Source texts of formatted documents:

======

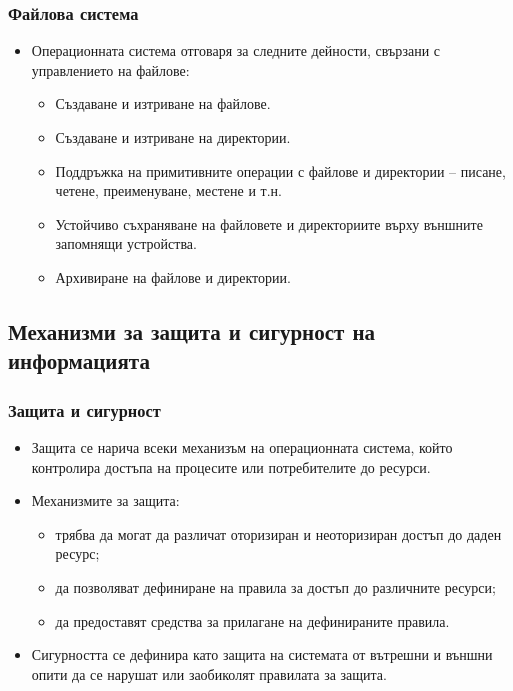\documentclass[ignorenonframetext, hyperref=unicode]{beamer}
\begin{document}
\begin{frame}
\frametitle{Файлова система}
\begin{itemize}
\item Операционната система отговаря за следните дейности, свързани с
управлението на файлове:
\begin{itemize}
  \item Създаване и изтриване на файлове.
  \item Създаване и изтриване на директории.
  \item Поддръжка на примитивните операции с файлове и директории -- писане,
  четене, преименуване, местене и т.н.
  \item Устойчиво съхраняване на файловете и директориите върху външните
  запомнящи устройства.
  \item Архивиране на файлове и директории.
\end{itemize}
\end{itemize}
\end{frame}

\subsection{Механизми за защита и сигурност на информацията}
\begin{frame}
\frametitle{Защита и сигурност}
\begin{itemize}
\item Защита се нарича всеки механизъм на операционната система, който контролира
достъпа на процесите или потребителите до ресурси.
\item Механизмите за защита:
\begin{itemize}
  \item трябва да могат да различат оторизиран и неоторизиран достъп до даден
  ресурс;
  \item да позволяват дефиниране на правила за достъп до различните ресурси;
  \item да предоставят средства за прилагане на дефинираните правила.
\end{itemize}
\item Сигурността се дефинира като защита на системата от вътрешни и външни
  опити да се нарушат или заобиколят правилата за защита.
\end{itemize}
\end{frame}
\end{document}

======

| The problem |
Write out only what runs from the line holding "Поддръжка на примитивните" through the last line of the records, exactly as shown.

| Task solution |
  \item Поддръжка на примитивните операции с файлове и директории -- писане,
  четене, преименуване, местене и т.н.
  \item Устойчиво съхраняване на файловете и директориите върху външните
  запомнящи устройства.
  \item Архивиране на файлове и директории.
\end{itemize}
\end{itemize}
\end{frame}

\subsection{Механизми за защита и сигурност на информацията}
\begin{frame}
\frametitle{Защита и сигурност}
\begin{itemize}
\item Защита се нарича всеки механизъм на операционната система, който контролира
достъпа на процесите или потребителите до ресурси.
\item Механизмите за защита:
\begin{itemize}
  \item трябва да могат да различат оторизиран и неоторизиран достъп до даден
  ресурс;
  \item да позволяват дефиниране на правила за достъп до различните ресурси;
  \item да предоставят средства за прилагане на дефинираните правила.
\end{itemize}
\item Сигурността се дефинира като защита на системата от вътрешни и външни
  опити да се нарушат или заобиколят правилата за защита.
\end{itemize}
\end{frame}
\end{document}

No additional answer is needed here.